The input →
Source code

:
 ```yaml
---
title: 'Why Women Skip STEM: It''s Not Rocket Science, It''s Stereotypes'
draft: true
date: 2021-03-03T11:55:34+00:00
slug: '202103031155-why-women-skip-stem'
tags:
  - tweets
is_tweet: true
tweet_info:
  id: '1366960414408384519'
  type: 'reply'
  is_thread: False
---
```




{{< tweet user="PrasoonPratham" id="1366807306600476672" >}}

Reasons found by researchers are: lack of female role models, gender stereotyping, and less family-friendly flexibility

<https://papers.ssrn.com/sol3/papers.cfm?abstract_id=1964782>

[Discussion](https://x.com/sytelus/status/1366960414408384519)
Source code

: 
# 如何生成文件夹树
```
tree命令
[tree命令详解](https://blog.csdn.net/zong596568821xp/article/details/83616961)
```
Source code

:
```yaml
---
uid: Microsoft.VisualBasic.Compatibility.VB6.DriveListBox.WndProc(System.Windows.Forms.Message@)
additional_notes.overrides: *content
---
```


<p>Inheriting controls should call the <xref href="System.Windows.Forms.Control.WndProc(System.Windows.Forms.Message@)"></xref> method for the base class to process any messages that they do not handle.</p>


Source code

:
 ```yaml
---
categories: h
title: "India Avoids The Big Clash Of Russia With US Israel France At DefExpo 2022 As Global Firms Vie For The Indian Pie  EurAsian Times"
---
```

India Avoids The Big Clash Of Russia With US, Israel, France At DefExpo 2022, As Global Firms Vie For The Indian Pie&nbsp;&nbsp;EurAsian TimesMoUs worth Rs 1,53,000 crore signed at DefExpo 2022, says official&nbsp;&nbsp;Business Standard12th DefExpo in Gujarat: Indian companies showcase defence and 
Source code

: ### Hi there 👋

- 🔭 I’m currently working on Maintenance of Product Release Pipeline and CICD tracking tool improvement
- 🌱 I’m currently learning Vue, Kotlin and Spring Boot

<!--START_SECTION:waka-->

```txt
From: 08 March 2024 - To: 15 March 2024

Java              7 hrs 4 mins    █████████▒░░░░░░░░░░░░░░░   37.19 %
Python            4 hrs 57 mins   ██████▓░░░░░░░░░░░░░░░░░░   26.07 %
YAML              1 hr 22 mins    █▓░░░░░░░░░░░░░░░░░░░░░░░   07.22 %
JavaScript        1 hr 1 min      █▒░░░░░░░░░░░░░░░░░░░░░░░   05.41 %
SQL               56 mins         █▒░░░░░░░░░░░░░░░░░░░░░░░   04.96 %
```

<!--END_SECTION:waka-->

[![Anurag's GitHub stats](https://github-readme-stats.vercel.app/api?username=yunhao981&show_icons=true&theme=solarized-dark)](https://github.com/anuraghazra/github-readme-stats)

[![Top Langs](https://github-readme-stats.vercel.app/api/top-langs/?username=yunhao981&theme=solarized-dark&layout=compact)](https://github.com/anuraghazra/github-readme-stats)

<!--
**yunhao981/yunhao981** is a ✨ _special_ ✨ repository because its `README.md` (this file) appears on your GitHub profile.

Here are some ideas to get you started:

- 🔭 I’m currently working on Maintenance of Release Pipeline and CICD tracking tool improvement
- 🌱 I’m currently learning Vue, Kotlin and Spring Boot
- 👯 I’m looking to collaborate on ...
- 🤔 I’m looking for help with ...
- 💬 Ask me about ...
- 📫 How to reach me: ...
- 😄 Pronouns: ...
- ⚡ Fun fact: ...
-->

Task to carry out → Copy out every line of the material above that contains the string "title".

Written solution →
title: 'Why Women Skip STEM: It''s Not Rocket Science, It''s Stereotypes'
title: "India Avoids The Big Clash Of Russia With US Israel France At DefExpo 2022 As Global Firms Vie For The Indian Pie  EurAsian Times"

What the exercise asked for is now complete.